## ACTIVITY
The required answer is every line of the data containing the word "crea".

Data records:
+ + +

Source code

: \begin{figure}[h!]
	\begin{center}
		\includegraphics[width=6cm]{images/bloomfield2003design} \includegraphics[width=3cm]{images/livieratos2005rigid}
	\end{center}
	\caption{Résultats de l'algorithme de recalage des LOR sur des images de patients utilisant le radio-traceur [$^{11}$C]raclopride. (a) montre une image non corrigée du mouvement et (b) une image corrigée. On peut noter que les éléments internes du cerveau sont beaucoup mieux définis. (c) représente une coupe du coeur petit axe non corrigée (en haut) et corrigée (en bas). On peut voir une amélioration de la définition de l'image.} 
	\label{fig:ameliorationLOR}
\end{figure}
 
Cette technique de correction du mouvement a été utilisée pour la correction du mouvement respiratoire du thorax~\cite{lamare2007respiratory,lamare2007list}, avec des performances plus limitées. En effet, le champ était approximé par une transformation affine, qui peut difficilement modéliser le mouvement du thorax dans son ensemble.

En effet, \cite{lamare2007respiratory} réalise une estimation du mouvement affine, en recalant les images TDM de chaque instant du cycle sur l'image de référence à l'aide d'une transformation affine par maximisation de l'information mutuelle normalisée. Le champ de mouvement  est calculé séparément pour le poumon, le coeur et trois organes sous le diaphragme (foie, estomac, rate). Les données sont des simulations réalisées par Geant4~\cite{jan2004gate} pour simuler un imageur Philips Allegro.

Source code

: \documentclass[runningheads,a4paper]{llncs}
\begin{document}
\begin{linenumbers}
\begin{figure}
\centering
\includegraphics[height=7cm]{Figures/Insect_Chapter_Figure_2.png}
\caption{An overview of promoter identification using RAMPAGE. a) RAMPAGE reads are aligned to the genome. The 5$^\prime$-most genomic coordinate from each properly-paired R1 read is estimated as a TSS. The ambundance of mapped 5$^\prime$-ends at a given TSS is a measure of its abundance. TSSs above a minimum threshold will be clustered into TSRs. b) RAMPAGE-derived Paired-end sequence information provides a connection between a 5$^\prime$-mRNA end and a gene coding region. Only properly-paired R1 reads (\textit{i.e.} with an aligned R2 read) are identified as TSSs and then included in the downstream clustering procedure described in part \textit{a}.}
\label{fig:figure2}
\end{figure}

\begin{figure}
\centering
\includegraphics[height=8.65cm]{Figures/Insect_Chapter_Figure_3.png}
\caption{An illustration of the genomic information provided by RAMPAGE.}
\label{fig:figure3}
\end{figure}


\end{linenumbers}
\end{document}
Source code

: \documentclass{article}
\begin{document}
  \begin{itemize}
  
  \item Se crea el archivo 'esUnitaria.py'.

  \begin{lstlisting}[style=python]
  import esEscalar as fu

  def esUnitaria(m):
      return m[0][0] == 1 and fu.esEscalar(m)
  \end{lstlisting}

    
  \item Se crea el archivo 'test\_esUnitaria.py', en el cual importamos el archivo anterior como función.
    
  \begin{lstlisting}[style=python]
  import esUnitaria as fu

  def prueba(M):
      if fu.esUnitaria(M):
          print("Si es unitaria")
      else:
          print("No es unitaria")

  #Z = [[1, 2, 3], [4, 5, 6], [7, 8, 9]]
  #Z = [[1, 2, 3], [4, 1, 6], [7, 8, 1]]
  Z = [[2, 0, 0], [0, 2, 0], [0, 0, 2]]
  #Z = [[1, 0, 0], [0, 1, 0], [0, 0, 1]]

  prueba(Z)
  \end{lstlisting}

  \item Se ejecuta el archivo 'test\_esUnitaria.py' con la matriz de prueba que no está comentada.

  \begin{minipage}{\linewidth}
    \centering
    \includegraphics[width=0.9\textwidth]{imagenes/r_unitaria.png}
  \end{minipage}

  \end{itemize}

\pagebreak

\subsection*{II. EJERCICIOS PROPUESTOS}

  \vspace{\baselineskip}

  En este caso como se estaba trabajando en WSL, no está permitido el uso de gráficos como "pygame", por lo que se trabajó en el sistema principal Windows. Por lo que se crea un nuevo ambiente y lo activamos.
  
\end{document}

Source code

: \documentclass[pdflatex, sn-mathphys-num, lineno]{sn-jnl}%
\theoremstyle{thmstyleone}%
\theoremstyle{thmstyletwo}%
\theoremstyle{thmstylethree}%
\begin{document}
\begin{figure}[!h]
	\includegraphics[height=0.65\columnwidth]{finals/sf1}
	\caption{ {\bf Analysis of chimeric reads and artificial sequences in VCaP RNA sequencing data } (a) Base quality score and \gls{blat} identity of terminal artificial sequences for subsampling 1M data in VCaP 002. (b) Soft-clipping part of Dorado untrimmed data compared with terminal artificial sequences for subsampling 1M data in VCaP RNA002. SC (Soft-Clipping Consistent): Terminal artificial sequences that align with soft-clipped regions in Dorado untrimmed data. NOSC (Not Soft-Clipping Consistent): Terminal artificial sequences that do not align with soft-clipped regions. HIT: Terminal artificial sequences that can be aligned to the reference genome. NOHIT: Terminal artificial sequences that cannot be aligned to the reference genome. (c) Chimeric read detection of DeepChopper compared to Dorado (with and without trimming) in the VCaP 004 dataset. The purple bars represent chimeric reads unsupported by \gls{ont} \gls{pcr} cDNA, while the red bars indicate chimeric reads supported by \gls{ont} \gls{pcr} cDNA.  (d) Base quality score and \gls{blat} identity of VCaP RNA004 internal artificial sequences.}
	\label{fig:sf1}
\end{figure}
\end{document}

+ + +

## OUTPUT OF THE EXERCISE
  \item Se crea el archivo 'esUnitaria.py'.
  \item Se crea el archivo 'test\_esUnitaria.py', en el cual importamos el archivo anterior como función.
  En este caso como se estaba trabajando en WSL, no está permitido el uso de gráficos como "pygame", por lo que se trabajó en el sistema principal Windows. Por lo que se crea un nuevo ambiente y lo activamos.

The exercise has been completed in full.